更新を後回しにすると、見た目は普段どおりでも、裏側では書き換えられている可能性があります。
この「後で」がそのまま数ヶ月、時には1年以上続いているサイトは少なくありません。改ざん被害の多くは、この「更新忘れ」から始まっています。
今回は、なぜアップデートの放置がサイトの乗っ取りにつながるのかと、今日からできる対策について整理しました。
放置されたサイトで起きていること
更新通知を放置すると、プログラムを改ざんされてしまう可能性があります。
ログイン画面が知らないURLへ転送される、フッターに見覚えのないリンクが増えている、といった症状は、更新されていない古いプラグインの脆弱性が原因です。
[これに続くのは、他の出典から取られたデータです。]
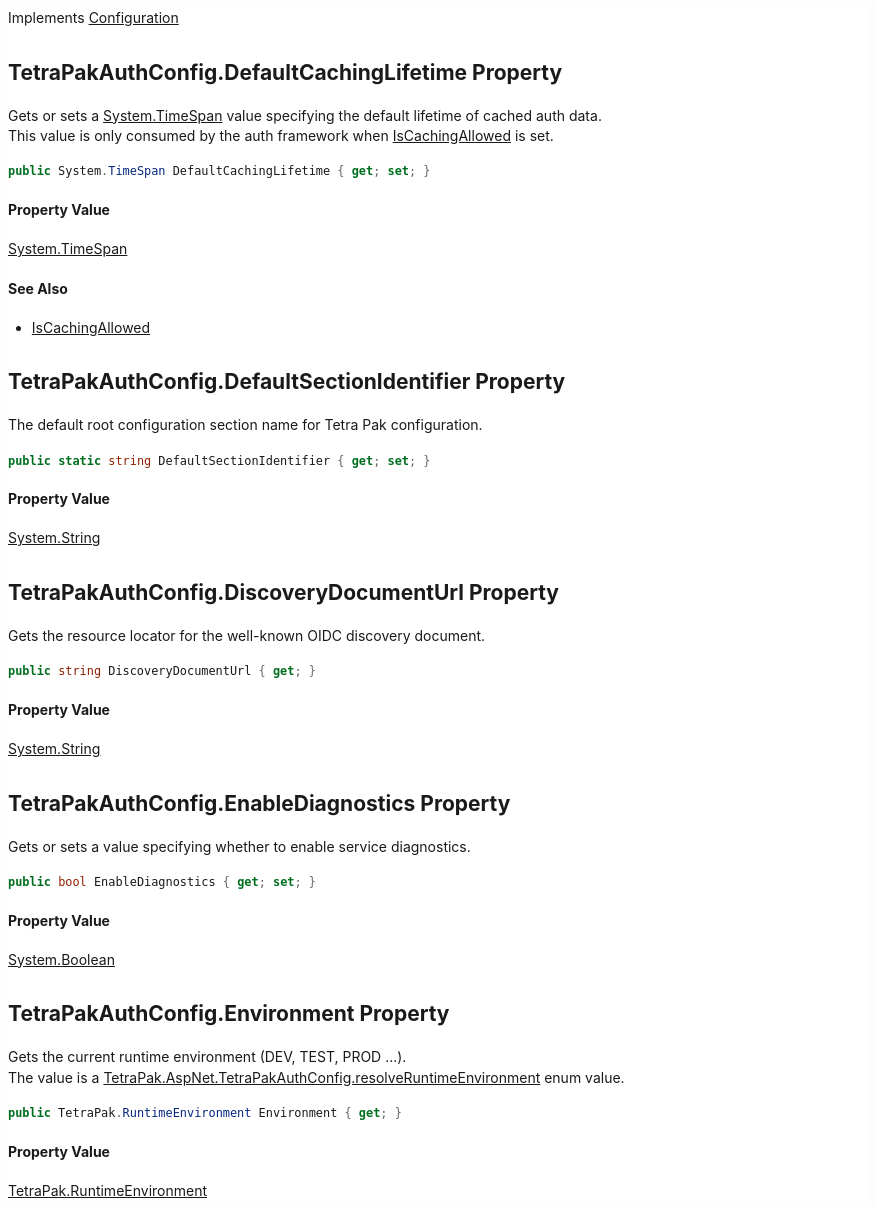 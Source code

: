 Implements [Configuration](TetraPak_AspNet_Auth_IServiceAuthConfig.md#TetraPak_AspNet_Auth_IServiceAuthConfig_Configuration 'TetraPak.AspNet.Auth.IServiceAuthConfig.Configuration')  
  
<a name='TetraPak_AspNet_TetraPakAuthConfig_DefaultCachingLifetime'></a>
## TetraPakAuthConfig.DefaultCachingLifetime Property
Gets or sets a [System.TimeSpan](https://docs.microsoft.com/en-us/dotnet/api/System.TimeSpan 'System.TimeSpan') value specifying the default lifetime of cached auth data.  
This value is only consumed by the auth framework when [IsCachingAllowed](TetraPak_AspNet_TetraPakAuthConfig.md#TetraPak_AspNet_TetraPakAuthConfig_IsCachingAllowed 'TetraPak.AspNet.TetraPakAuthConfig.IsCachingAllowed') is set.   
```csharp
public System.TimeSpan DefaultCachingLifetime { get; set; }
```
#### Property Value
[System.TimeSpan](https://docs.microsoft.com/en-us/dotnet/api/System.TimeSpan 'System.TimeSpan')
#### See Also
- [IsCachingAllowed](TetraPak_AspNet_TetraPakAuthConfig.md#TetraPak_AspNet_TetraPakAuthConfig_IsCachingAllowed 'TetraPak.AspNet.TetraPakAuthConfig.IsCachingAllowed')
  
<a name='TetraPak_AspNet_TetraPakAuthConfig_DefaultSectionIdentifier'></a>
## TetraPakAuthConfig.DefaultSectionIdentifier Property
The default root configuration section name for Tetra Pak configuration.   
```csharp
public static string DefaultSectionIdentifier { get; set; }
```
#### Property Value
[System.String](https://docs.microsoft.com/en-us/dotnet/api/System.String 'System.String')
  
<a name='TetraPak_AspNet_TetraPakAuthConfig_DiscoveryDocumentUrl'></a>
## TetraPakAuthConfig.DiscoveryDocumentUrl Property
Gets the resource locator for the well-known OIDC discovery document.  
```csharp
public string DiscoveryDocumentUrl { get; }
```
#### Property Value
[System.String](https://docs.microsoft.com/en-us/dotnet/api/System.String 'System.String')
  
<a name='TetraPak_AspNet_TetraPakAuthConfig_EnableDiagnostics'></a>
## TetraPakAuthConfig.EnableDiagnostics Property
Gets or sets a value specifying whether to enable service diagnostics.  
```csharp
public bool EnableDiagnostics { get; set; }
```
#### Property Value
[System.Boolean](https://docs.microsoft.com/en-us/dotnet/api/System.Boolean 'System.Boolean')
  
<a name='TetraPak_AspNet_TetraPakAuthConfig_Environment'></a>
## TetraPakAuthConfig.Environment Property
Gets the current runtime environment (DEV, TEST, PROD ...).  
The value is a [TetraPak.AspNet.TetraPakAuthConfig.resolveRuntimeEnvironment](https://docs.microsoft.com/en-us/dotnet/api/TetraPak.AspNet.TetraPakAuthConfig.resolveRuntimeEnvironment 'TetraPak.AspNet.TetraPakAuthConfig.resolveRuntimeEnvironment') enum value.   
```csharp
public TetraPak.RuntimeEnvironment Environment { get; }
```
#### Property Value
[TetraPak.RuntimeEnvironment](https://docs.microsoft.com/en-us/dotnet/api/TetraPak.RuntimeEnvironment 'TetraPak.RuntimeEnvironment')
特に注意したいのが、長期間更新されていないプラグインです。開発が止まったプラグインは新しい脆弱性が見つかっても修正が入らないため、使い続けている限りリスクがどんどん積み上がっていきます。管理画面のプラグイン一覧で「最終更新日」を確認し、1年以上更新のないものがあれば、代替プラグインへの乗り換えも検討したほうが良いでしょう。
なぜ狙われるのか
こうした攻撃の多くは、特定のサイトを狙ったものではありません。
「あるプラグインのあるバージョンに脆弱性がある」
という情報は世界中に公開されており、攻撃者はそれを使っているサイトを自動的に探し出し、片っ端から攻撃を仕掛けてきます。WordPressは全世界のWebサイトの4割以上で使われているため、こうした自動攻撃にとって非常に効率のよいターゲットになっています。
「規模の小さいサイトだから狙われない」という考え方は危険な思い込みです。
気づかないまま進行するリスク
さらに厄介なのは、改ざんされてもすぐには気づきにくいという点です。
見た目に変化がないまま裏側だけ書き換えられ、迷惑メールの送信元にされていたり、検索結果に警告表示が出たりして初めて発覚するケースもあります。そこまで進んでしまうと、修正だけでなく取引先やお客様への説明、信頼の回復にも時間がかかります。
対策
対策として意識しておきたいのは、次の5点です。
- コア・テーマ・プラグインの更新は定期的に確認する
- 使用していないプラグインやテーマは無効化ではなく削除する
- 管理画面へのログインには二段階認証を設定する
- 更新作業を誰かの担当業務として明確に決めておく
- 更新前には必ずバックアップを取得し、復元できる状態を確認しておく
「更新すると表示が崩れるかもしれない」という不安から手が止まってしまうケースもよく見かけますが、これはバックアップと検証環境をセットで用意しておけば解決できる問題です。むしろ、動作確認をしないまま更新を止めてしまうことの方が、長期的にはずっと大きなリスクになります。
どれも特別な技術は必要なく、地味な積み重ねですが、この積み重ねこそがサイトを守る一番の近道です。社内で運用管理まで手が回らない場合は、更新作業を保守サービスとして外部に任せてしまうのも一つの選択肢です。
まとめ
「後で」が半年、1年と延びてしまっているサイトは、想像以上に多いです。
知らないうちに乗っ取られてしまう前に、この記事をきっかけに一度管理画面を開いて更新状況を確認してみてはいかがでしょうか。